Domestic air services within Nigeria were fairly rudimentary but worked after a fashion. I heard of one man who used to take the same early morning Nigeria Airways flight to Kano every week, with the same cabin crew. Breakfast in first class consisted of a (very) hard boiled egg and a piece of bread.
He would say to the stewardess: ..and what do you have for my breakfast this morning and she would say boiled egg, sah! After a while he would say to her You know what I would really like champagne, smoked salmon, scrambled egg and some nice fresh coffee, and she would reply, Sorry sah, boiled egg again.
After a while this exchange became a regular little routine between them, with which she played along nicely. One morning however, he was astonished when she came up the aisle smiling broadly and placed before him a larger tray than usual containing - champagne, smoked salmon, scrambled egg and coffee, all beautifully presented. When he looked up interrogatively she said: One first class passenger on Pan Am going to go hungry this morning sah!
We were introduced on arrival in Nigeria to the Nigeria Police Dog Unit, a splendid group of people who trained dogs for police work. As we had a large and secure compound, we were good candidates to foster a puppy that would later be trained for police work. The police brought a regular supply of dog food and tended to all his inoculations and other veterinary needs.
The down-side was that after 2-3 years they would want him back for training, which was difficult for the family who naturally became very attached to their dog, but for expatriates who were going to be leaving eventually anyway, the arrangement was ideal.

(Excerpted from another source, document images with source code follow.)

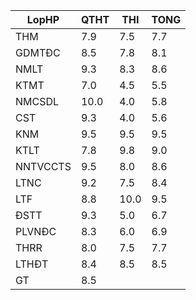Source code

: |LopHP   |QTHT|THI |TONG|
|--------|----|----|----|
|THM     |7.9 |7.5 |7.7 |
|GDMTĐC  |8.5 |7.8 |8.1 |
|NMLT    |9.3 |8.3 |8.6 |
|KTMT    |7.0 |4.5 |5.5 |
|NMCSDL  |10.0|4.0 |5.8 |
|CST     |9.3 |4.0 |5.6 |
|KNM     |9.5 |9.5 |9.5 |
|KTLT    |7.8 |9.8 |9.0 |
|NNTVCCTS|9.5 |8.0 |8.6 |
|LTNC    |9.2 |7.5 |8.4 |
|LTF     |8.8 |10.0|9.5 |
|ĐSTT    |9.3 |5.0 |6.7 |
|PLVNĐC  |8.3 |6.0 |6.9 |
|THRR    |8.0 |7.5 |7.7 |
|LTHĐT   |8.4 |8.5 |8.5 |
|GT      |8.5 |    |    |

Our first puppy was a sweet natured Alsatian called Sammy, whom we acquired at the age of 3 months. He became a firm family favourite and my daughters spoiled him more than they should. When he was taken away for training we always enquired of the senior police officer after his progress, and were proud to learn after a while that he had become top of his class in harassment! I suspect we would not have recognized our puppy.
One of the joys of West Africa was the occasionally, to our ears, quaint use of the English language. If a business associate were not available to visitors, the secretary would tell you he is not on seat. A traffic jam was called a go-slow, and if a car broke down it cease fire, a thief was a tief-man and if somebody were to behave in a silly or irrational manner, he go for bush. I have seen and can personally vouch for the headline that appeared in the national newspaper when the former leader General Gowon visited Kano and was well received by the populace Gowon Gets Clap in Kano. I still have the newspaper cutting somewhere.
Anthony Farnfield relates another West African domestic exchange:
Wife to small boy (domestic servant i/c dhobi),
I can't find my bra which was in the wash
Madam? I don't know! What is this thing - bra?
Bra, bra says Madam pointing to her upper body area.
Ah, Madam mean knickers for up! I have it here!